» Work item
Your response must be made up of each line in the data below that contains the string "begin".

» Provided information

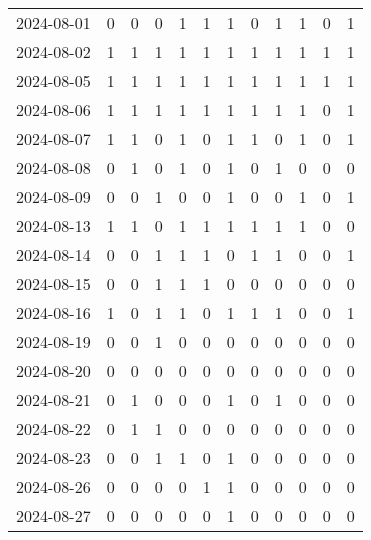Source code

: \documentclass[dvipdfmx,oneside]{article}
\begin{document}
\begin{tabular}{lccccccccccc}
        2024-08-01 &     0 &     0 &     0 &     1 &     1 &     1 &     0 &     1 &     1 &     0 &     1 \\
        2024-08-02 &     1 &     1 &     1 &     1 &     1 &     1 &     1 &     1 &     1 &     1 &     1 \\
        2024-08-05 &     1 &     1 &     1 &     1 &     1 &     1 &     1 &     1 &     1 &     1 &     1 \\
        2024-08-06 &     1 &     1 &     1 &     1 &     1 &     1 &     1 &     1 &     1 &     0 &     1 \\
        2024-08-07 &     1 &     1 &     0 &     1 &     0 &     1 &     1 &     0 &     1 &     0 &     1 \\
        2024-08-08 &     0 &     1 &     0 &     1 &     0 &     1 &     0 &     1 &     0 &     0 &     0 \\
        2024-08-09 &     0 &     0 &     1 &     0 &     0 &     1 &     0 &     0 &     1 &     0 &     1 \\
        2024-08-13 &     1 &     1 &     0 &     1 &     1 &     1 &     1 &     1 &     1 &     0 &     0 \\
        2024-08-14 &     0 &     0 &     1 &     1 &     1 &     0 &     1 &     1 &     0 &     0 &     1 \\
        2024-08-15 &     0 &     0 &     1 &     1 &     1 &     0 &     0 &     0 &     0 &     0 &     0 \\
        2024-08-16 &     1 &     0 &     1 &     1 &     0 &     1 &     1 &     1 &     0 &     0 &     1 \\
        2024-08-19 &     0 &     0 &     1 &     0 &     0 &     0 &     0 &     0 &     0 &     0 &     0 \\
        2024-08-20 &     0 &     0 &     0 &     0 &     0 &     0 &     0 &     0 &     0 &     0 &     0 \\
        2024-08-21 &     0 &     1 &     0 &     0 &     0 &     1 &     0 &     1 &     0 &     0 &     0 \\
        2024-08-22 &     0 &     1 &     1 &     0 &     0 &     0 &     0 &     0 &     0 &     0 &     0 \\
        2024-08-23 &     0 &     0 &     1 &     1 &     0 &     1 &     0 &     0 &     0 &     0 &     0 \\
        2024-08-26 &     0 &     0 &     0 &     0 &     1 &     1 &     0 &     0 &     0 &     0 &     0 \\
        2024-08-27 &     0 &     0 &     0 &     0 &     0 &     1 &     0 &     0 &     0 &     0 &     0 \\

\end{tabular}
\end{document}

» Result
\begin{document}
\begin{tabular}{lccccccccccc}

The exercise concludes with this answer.